Aquí es donde nos parece un desatino el nombramiento de la abogada Arbeláez para cuidar a los niños. Para ella, serán de su cargo los que le lleguen porque sus madres no supieron expresar a tiempo su deseo de matarlos. Y esta no es una cuestión circunstancial ni subalterna. Aquí lo que está en juego es todo el ideal, el significado, la concepción de la vida cristiana. Antes de Cristo, los niños nacidos con alguna malformación o debilidad eran arrojados a la muerte por la roca Tarpeya. Desde Cristo, todos somos iguales en su amor y en la vocación que tenemos para vivir lo mejor que podamos y llegar a Él, que es el Camino, la Verdad y la Vida. Ese pequeño cambio marca toda la diferencia entre la vida humana comprendida por la barbarie primitiva, o por el Nazismo, o por el utilitarismo más atroz, y el valor del ser humano a la luz de los mandatos evangélicos.
Todo eso es lo que viene envuelto en el nombramiento de esta persona, cuyos títulos no discutimos.

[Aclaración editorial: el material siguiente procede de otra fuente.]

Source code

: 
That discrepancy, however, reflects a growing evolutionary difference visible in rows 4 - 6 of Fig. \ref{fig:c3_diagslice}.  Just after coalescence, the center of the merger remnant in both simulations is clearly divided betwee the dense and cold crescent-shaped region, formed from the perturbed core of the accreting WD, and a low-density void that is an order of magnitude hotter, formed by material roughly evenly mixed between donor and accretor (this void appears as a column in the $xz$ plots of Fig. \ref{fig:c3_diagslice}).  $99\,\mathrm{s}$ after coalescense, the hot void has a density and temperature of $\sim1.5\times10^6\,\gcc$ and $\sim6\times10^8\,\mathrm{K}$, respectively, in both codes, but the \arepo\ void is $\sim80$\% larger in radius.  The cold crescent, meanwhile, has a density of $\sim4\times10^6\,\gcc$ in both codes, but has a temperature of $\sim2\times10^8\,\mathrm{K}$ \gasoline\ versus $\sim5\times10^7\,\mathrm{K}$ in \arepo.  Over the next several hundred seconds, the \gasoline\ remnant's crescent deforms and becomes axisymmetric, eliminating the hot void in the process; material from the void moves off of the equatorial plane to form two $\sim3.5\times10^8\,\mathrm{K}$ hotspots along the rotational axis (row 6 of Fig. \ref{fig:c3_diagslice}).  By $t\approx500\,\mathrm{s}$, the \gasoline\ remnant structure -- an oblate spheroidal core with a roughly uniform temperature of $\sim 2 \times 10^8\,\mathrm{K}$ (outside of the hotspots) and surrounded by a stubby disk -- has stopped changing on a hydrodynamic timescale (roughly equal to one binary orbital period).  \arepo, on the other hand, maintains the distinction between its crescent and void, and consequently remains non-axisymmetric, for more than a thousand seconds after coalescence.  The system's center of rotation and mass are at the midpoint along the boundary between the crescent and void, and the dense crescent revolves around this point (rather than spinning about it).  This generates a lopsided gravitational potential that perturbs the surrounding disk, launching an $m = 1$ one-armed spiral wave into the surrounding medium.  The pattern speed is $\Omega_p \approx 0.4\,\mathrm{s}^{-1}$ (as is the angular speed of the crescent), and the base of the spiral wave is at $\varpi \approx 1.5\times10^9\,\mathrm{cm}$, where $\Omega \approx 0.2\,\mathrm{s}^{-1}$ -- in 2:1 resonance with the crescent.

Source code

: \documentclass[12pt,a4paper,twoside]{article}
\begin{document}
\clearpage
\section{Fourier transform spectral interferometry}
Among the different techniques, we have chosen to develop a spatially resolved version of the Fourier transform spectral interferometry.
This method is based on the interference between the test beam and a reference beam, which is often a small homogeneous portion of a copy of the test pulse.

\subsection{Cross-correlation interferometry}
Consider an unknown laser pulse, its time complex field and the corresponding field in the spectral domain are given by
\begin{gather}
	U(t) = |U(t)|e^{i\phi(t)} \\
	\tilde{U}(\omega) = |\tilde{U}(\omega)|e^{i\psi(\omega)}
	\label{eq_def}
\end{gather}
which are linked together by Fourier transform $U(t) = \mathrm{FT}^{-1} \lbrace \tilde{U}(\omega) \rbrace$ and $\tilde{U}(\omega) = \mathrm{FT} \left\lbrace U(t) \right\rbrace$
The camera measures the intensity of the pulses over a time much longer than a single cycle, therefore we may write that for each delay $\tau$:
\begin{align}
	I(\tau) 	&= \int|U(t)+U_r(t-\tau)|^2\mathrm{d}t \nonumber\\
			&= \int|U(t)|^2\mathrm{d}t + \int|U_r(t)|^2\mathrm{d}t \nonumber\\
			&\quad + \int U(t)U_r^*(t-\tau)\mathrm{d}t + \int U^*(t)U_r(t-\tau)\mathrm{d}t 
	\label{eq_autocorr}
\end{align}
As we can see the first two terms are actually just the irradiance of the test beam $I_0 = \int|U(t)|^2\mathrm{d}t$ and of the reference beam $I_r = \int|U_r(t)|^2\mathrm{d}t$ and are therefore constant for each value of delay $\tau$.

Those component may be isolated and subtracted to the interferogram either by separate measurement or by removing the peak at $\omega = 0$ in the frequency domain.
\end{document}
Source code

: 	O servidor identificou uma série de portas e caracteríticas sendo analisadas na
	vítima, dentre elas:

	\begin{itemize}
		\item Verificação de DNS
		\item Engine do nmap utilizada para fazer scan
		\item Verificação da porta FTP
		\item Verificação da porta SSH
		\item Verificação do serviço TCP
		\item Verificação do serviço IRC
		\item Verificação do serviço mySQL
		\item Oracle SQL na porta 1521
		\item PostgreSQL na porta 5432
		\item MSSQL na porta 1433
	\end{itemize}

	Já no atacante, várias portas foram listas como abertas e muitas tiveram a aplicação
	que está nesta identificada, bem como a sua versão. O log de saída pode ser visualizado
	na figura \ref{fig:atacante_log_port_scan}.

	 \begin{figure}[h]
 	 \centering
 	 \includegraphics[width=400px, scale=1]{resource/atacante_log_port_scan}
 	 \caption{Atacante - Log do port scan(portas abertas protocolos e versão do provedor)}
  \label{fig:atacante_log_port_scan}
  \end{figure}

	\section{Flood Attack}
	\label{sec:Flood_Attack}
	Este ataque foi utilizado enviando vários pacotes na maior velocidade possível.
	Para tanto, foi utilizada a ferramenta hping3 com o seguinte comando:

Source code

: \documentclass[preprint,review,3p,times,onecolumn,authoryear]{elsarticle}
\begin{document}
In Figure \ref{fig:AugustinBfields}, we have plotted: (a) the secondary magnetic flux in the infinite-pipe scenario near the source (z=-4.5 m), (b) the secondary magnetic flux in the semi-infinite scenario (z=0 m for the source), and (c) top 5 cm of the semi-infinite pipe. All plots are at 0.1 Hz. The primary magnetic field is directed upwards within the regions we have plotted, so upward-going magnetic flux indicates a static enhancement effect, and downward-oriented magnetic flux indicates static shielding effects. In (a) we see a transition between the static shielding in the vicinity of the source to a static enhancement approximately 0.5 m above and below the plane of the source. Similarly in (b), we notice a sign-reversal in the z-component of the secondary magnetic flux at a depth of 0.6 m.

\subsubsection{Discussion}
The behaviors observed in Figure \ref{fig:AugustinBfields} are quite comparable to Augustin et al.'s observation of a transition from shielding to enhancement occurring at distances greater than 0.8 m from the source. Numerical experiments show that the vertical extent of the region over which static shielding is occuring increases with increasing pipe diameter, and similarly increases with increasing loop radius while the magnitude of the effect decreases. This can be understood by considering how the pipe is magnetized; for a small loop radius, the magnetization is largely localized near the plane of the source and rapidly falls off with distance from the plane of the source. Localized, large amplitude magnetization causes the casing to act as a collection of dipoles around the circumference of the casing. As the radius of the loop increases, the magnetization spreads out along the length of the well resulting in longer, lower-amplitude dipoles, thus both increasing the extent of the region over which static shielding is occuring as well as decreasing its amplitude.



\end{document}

Sencillamente, no entendemos. Entre otras cosas, porque de ahí, de esa discriminación horrenda contra los que serían un estorbo para sus padres, nace toda una desigualdad monstruosa en la consideración del ser humano. De ahí, los desechables, los inútiles, los que sufren mucho o no quieren sufrir nada y el privilegio absoluto para los más plenos, los más sanos, los más ricos, los mejores. Hitler pide la palabra. Y sabemos muy bien de cuál lado del debate estaría.